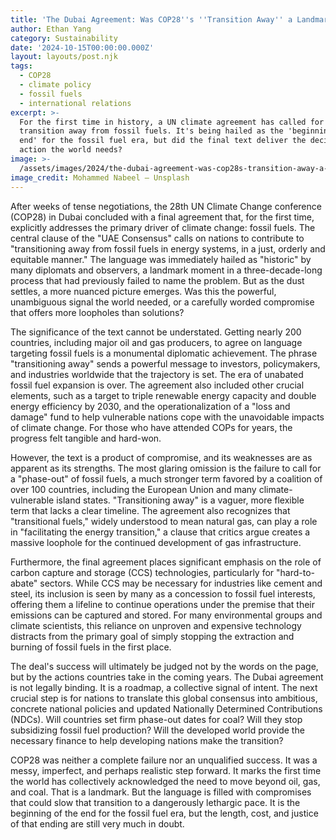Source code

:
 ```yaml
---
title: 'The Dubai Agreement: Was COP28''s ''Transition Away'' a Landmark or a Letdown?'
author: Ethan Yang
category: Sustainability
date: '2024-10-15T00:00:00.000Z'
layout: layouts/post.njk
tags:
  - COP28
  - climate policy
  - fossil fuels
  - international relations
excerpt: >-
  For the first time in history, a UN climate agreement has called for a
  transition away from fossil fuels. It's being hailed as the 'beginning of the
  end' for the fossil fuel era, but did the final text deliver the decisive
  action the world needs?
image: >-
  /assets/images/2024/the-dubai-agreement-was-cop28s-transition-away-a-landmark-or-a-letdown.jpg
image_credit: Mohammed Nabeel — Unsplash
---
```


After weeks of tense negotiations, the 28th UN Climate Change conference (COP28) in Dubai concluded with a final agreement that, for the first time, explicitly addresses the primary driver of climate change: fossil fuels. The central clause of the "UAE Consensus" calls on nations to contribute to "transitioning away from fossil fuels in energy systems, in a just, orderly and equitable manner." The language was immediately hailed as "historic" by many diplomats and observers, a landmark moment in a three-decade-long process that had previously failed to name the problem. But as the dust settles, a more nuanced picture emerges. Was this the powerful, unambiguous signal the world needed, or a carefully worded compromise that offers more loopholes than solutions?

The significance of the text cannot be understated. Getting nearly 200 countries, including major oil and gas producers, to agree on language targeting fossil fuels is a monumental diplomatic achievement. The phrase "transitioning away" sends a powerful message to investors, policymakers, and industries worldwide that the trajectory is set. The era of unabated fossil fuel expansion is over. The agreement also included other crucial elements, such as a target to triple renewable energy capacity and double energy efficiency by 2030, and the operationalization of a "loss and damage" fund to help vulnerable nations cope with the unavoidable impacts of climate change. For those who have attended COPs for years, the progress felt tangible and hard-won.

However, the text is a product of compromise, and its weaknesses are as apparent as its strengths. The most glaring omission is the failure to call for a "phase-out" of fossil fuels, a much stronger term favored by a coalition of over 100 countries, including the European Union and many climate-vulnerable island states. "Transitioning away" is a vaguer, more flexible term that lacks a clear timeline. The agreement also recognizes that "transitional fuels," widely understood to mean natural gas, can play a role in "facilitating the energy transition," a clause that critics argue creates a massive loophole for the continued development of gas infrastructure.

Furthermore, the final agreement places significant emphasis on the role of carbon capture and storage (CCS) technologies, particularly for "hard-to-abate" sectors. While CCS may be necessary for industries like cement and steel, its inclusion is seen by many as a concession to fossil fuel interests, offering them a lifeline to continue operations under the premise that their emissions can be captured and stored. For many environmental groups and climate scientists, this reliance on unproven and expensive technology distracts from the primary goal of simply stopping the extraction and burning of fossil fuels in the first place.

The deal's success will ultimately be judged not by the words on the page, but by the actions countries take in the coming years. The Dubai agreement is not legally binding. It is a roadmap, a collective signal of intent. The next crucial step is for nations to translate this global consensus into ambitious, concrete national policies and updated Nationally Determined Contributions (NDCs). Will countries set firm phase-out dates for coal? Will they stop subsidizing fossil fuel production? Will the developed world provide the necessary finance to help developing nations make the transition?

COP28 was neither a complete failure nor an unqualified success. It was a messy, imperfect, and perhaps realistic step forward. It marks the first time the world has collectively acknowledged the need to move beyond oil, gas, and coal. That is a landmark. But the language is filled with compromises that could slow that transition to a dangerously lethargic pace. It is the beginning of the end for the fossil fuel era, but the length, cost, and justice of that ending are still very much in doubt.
...
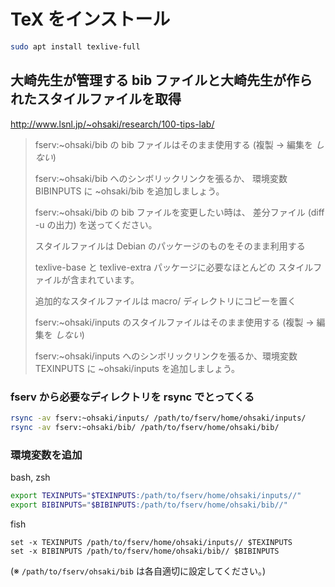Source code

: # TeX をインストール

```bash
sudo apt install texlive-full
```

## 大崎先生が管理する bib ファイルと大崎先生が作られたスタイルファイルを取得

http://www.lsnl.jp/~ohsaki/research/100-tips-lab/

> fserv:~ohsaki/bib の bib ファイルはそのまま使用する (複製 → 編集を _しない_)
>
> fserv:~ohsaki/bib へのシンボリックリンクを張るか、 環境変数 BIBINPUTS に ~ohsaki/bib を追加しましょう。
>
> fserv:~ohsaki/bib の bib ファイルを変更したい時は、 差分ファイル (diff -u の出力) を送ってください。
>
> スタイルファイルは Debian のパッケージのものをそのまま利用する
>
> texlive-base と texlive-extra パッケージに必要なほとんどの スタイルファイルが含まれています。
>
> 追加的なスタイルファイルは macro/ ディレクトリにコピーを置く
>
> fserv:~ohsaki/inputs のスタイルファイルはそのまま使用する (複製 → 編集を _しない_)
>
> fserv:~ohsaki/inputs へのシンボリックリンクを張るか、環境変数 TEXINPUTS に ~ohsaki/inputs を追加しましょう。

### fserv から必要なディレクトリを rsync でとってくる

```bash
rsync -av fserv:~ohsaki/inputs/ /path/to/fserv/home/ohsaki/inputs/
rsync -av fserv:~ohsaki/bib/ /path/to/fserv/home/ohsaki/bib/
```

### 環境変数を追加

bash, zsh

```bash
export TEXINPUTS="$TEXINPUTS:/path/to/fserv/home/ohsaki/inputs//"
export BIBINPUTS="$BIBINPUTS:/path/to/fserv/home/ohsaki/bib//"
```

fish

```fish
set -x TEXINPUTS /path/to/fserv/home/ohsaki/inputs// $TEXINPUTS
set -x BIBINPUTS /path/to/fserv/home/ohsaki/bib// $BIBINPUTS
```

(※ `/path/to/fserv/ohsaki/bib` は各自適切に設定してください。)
--
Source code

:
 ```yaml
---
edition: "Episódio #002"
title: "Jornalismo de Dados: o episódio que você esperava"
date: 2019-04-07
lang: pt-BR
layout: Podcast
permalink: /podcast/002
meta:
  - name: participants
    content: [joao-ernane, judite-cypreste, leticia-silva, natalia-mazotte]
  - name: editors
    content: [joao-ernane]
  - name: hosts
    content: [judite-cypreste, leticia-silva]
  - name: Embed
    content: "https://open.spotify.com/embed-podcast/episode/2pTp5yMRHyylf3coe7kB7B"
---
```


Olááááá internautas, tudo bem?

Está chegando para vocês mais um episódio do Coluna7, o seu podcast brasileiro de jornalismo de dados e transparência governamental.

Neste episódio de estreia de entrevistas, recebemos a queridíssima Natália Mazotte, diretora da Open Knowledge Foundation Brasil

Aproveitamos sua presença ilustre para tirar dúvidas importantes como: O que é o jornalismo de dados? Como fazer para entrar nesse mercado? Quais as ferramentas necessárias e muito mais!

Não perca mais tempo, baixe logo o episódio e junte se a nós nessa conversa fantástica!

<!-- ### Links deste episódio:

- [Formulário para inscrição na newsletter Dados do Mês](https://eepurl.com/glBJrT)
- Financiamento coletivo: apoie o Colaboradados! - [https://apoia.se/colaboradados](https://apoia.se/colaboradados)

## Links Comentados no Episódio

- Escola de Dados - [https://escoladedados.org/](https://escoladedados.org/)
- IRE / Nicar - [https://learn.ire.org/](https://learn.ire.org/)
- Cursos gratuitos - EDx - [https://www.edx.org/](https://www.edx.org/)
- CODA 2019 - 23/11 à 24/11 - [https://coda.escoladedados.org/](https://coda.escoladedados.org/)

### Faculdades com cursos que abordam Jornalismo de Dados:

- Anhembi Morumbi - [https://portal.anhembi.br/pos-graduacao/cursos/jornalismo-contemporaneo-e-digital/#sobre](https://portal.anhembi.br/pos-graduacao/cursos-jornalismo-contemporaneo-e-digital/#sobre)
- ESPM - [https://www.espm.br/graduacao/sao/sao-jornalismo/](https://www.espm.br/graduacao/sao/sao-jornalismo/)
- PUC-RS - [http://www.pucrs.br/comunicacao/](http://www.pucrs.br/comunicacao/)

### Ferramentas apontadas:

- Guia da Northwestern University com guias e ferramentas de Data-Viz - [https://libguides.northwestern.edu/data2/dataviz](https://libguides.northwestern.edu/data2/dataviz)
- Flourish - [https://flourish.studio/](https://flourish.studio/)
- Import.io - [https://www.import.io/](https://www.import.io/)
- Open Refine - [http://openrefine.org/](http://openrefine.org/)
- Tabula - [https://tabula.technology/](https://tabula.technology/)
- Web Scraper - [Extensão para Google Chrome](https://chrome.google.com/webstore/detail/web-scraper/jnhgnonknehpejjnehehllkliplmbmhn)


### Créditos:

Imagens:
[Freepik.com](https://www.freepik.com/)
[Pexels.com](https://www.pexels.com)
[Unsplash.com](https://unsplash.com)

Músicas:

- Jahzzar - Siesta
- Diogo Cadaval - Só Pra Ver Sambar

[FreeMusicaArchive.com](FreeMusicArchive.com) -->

• **ACTIVITY**
Match on "leticia" and report each line of the data above that has it.

• **RESULT FOR THIS TASK**
    content: [joao-ernane, judite-cypreste, leticia-silva, natalia-mazotte]
    content: [judite-cypreste, leticia-silva]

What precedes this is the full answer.